Thursday, May 22, 2014

Everything old is new again

Innovations in shopping?

One of my father’s favorite jokes was about the telephone company. “Someday, the telephone will get so advanced that all when you pick up the receiver, someone at the other end will say, ‘number please.’”

This week at a technology meeting in Portland, the invited speaker told about a supermarket chain in southern New England where you can use special hand-held devices while shopping that scans your items as you put it in your cart and when you get to the checkout you hand over the device and the sale is already totaled up for you. This “shoppers’ convenience” was imperfect, according to the speaker, who envisioned that a better device would know where you were physically in the store and be able to offer you more services as you shopped. I thought, well that will probably be available in the next version.

Today, I read a NewYork Times article about Instacart, a two-year-old grocery delivery start-up that is now available in some larger US cities. The article explains, “When you buy groceries from Instacart, the company summons a green-shirted ‘personal shopper’ through the firm’s smartphone app. The shopper receives your list, scurries through a grocery store to pick up your items and then heads across town in his own car to deliver your stuff.” New idea?

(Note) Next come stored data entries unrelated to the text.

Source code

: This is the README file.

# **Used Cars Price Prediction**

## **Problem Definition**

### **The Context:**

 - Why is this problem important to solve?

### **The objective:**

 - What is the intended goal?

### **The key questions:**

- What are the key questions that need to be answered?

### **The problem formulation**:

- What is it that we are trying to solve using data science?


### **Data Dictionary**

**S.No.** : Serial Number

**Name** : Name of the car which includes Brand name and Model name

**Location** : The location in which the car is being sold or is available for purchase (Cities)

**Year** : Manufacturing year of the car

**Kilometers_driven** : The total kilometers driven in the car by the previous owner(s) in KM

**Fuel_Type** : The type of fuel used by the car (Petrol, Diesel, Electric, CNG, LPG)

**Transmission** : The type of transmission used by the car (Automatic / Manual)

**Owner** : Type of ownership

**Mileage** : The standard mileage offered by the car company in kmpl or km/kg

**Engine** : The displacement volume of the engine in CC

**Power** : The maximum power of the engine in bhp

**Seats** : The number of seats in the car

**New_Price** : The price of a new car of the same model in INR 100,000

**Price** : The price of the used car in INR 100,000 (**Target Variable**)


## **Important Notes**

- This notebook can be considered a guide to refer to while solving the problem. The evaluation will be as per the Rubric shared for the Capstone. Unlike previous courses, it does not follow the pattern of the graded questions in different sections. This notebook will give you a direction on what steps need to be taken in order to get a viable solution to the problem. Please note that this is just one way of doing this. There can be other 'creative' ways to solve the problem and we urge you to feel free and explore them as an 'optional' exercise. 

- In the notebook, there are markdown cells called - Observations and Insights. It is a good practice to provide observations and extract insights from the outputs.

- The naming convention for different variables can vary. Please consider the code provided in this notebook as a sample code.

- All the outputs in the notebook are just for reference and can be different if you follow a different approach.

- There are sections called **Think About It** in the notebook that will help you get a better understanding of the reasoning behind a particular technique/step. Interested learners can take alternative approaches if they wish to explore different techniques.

Both these stories, and my father’s old joke had me reflecting on my childhood in Brooklyn, NY and made me think that we were now seeing was a re-invention of an old idea.

Myrtle Avenue, the business nexus of the Clinton Hill/FortGreen neighborhood where I spent my youth was a panoply of small businesses that provided for the wants and needs of the tens of thousands of local citizens. In those days, the large, one-stop-shop megastores and shopping malls were still futuristic, albeit we did have a couple of smaller, locally-owned supermarkets (Bohacks, A&P, and Key Food), but these carried a very limited line of products and were tiny as compared to my 50,000 sq. ft. local Hannaford in Augusta, Maine.

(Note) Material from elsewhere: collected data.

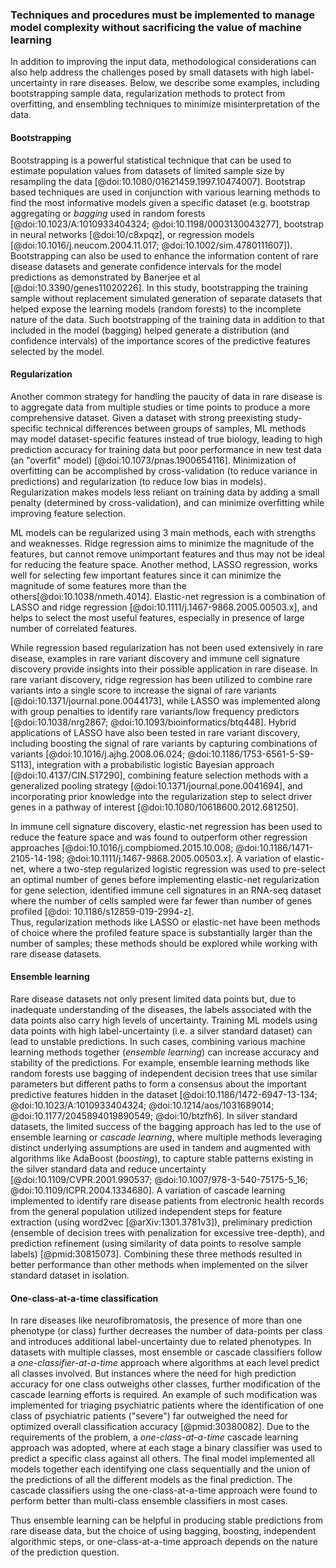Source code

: ### Techniques and procedures must be implemented to manage model complexity without sacrificing the value of machine learning

In addition to improving the input data, methodological considerations can also help address the challenges posed by small datasets with high label-uncertainty in rare diseases. 
Below, we describe some examples, including bootstrapping sample data, regularization methods to protect from overfitting, and ensembling techniques to minimize misinterpretation of the data. 

#### Bootstrapping

Bootstrapping is a powerful statistical technique that can be used to estimate population values from datasets of limited sample size by resampling the data [@doi:10.1080/01621459.1997.10474007].
Bootstrap based techniques are used in conjunction with various learning methods to find the most informative models given a specific dataset (e.g. bootstrap aggregating or _bagging_ used in random forests [@doi:10.1023/A:1010933404324; @doi:10.1198/0003130043277], bootstrap in neural networks [@doi:10/c8xpqz], or regression models [@doi:10.1016/j.neucom.2004.11.017; @doi:10.1002/sim.4780111607]).
Bootstrapping can also be used to enhance the information content of rare disease datasets and generate confidence intervals for the model predictions as demonstrated by Banerjee et al [@doi:10.3390/genes11020226].
In this study, bootstrapping the training sample without replacement simulated generation of separate datasets that helped expose the learning models (random forests) to the incomplete nature of the data.
Such bootstrapping of the training data in addition to that included in the model (bagging) helped generate a distribution (and confidence intervals) of the importance scores of the predictive features selected by the model.

#### Regularization

Another common strategy for handling the paucity of data in rare disease is to aggregate data from multiple studies or time points to produce a more comprehensive dataset. 
Given a dataset with strong preexisting study-specific technical differences between groups of samples, ML methods may model dataset-specific features instead of true biology, leading to high prediction accuracy for training data but poor performance in new test data (an "overfit" model) [@doi:10.1073/pnas.1900654116].
Minimization of overfitting can be accomplished by cross-validation (to reduce variance in predictions) and regularization (to reduce low bias in models). 
Regularization makes models less reliant on training data by adding a small penalty (determined by cross-validation), and can minimize overfitting while improving feature selection. 

ML models can be regularized using 3 main methods, each with strengths and weaknesses. 
Ridge regression aims to minimize the magnitude of the features, but cannot remove unimportant features and thus may not be ideal for reducing the feature space. 
Another method, LASSO regression, works well for selecting few important features since it can minimize the magnitude of some features more than the others[@doi:10.1038/nmeth.4014]. 
Elastic-net regression is a combination of LASSO and ridge regression [@doi:10.1111/j.1467-9868.2005.00503.x], and helps to select the most useful features, especially in presence of large number of correlated features. 

While regression based regularization has not been used extensively in rare disease, examples in rare variant discovery and immune cell signature discovery provide insights into their possible application in rare disease.
In rare variant discovery, ridge regression has been utilized to combine rare variants into a single score to increase the signal of rare variants [@doi:10.1371/journal.pone.0044173], while LASSO was implemented along with group penalties to identify rare variants/low frequency predictors [@doi:10.1038/nrg2867; @doi:10.1093/bioinformatics/btq448]. 
Hybrid applications of LASSO have also been tested in rare variant discovery, including boosting the signal of rare variants by capturing combinations of variants [@doi:10.1016/j.ajhg.2008.06.024; @doi:10.1186/1753-6561-5-S9-S113], integration with a probabilistic logistic Bayesian approach [@doi:10.4137/CIN.S17290], combining feature selection methods with a generalized pooling strategy [@doi:10.1371/journal.pone.0041694], and incorporating prior knowledge into the regularization step to select driver genes in a pathway of interest [@doi:10.1080/10618600.2012.681250]. 

In immune cell signature discovery, elastic-net regression has been used to reduce the feature space and was found to outperform other regression approaches [@doi:10.1016/j.compbiomed.2015.10.008; @doi:10.1186/1471-2105-14-198; @doi:10.1111/j.1467-9868.2005.00503.x]. 
A variation of elastic-net, where a two-step regularized logistic regression was used to pre-select an optimal number of genes before implementing elastic-net regularization for gene selection, identified immune cell signatures in an RNA-seq dataset where the number of cells sampled were far fewer than number of genes profiled [@doi: 10.1186/s12859-019-2994-z].  
Thus, regularization methods like LASSO or elastic-net have been methods of choice where the profiled feature space is substantially larger than the number of samples; these methods should be explored while working with rare disease datasets.

#### Ensemble learning

Rare disease datasets not only present limited data points but, due to inadequate understanding of the diseases, the labels associated with the data points also carry high levels of uncertainty. 
Training ML models using data points with high label-uncertainty (i.e. a silver standard dataset) can lead to unstable predictions.
In such cases, combining various machine learning methods together (_ensemble learning_) can increase accuracy and stability of the predictions.
For example, ensemble learning methods like random forests use bagging of independent decision trees that use similar parameters but different paths to form a consensus about the important predictive features hidden in the dataset [@doi:10.1186/1472-6947-13-134; @doi:10.1023/A:1010933404324; @doi:10.1214/aos/1031689014; @doi:10.1177/2045894019890549; @doi:10/btzfh6]. 
In silver standard datasets, the limited success of the bagging approach has led to the use of ensemble learning or _cascade learning_, where multiple methods leveraging distinct underlying assumptions are used in tandem and augmented with algorithms like AdaBoost (_boosting_), to capture stable patterns existing in the silver standard data and reduce uncertainty [@doi:10.1109/CVPR.2001.990537; @doi:10.1007/978-3-540-75175-5_16; @doi:10.1109/ICPR.2004.1334680].
A variation of cascade learning implemented to identify rare disease patients from electronic health records from the general population utilized independent steps for feature extraction (using word2vec [@arXiv:1301.3781v3]), preliminary prediction (ensemble of decision trees with penalization for excessive tree-depth), and prediction refinement (using similarity of data points to resolve sample labels) [@pmid:30815073].
Combining these three methods resulted in better performance than other methods when implemented on the silver standard dataset in isolation.

#### One-class-at-a-time classification

In rare diseases like neurofibromatosis, the presence of more than one phenotype (or class) further decreases the number of data-points per class and introduces additional label-uncertainty due to related phenotypes.
In datasets with multiple classes, most ensemble or cascade classifiers follow a _one-classifier-at-a-time_ approach where algorithms at each level predict all classes involved.
But instances where the need for high prediction accuracy for one class outweighs other classes, further modification of the cascade learning efforts is required.
An example of such modification was implemented for triaging psychiatric patients where the identification of one class of psychiatric patients ("severe") far outweighed the need for optimized overall classification accuracy [@pmid:30380082].
Due to the requirements of the problem, a _one-class-at-a-time_ cascade learning approach was adopted, where at each stage a binary classifier was used to predict a specific class against all others.
The final model implemented all models together each identifying one class sequentially and the union of the predictions of all the different models as the final prediction.
The cascade classifiers using the one-class-at-a-time approach were found to perform better than multi-class ensemble classifiers in most cases.

Thus ensemble learning can be helpful in producing stable predictions from rare disease data, but the choice of using bagging, boosting, independent algorithmic steps, or one-class-at-a-time approach depends on the nature of the prediction question.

Competing in the next block of Myrtle Avenue were butcher shops, bakeries, greengrocers (stores that sold fresh produce), drug stores, fish markets, and hardware stores. In those days we had local clothing stores, shoe stores, and even a store that sold notions – whatever they are. There were also a host of smaller grocery stores and delicatessens that even had prepared foods. Add to that several smaller restaurants and pizzerias.

And all these stores “picked out” your item and offered free local delivery.

Add to this list, the local Laundromat, several dry cleaners, liquor stores, and even a florist. They all delivered and many of them offered free credit to local customers. This was a time before revolving credit cards. I think my father got his first Uni-Card (later to become VISA) in the mid-1960s. Many neighbors would purchase their daily groceries, have them delivered and pay off their bill at the end of the month. In many cases, we would pay the delivery guy with cash and he would even make change (“Make sure you tell that when you call in the order to bring change for a ten!”).

Yes, I think we have gone in a full circle. Number please!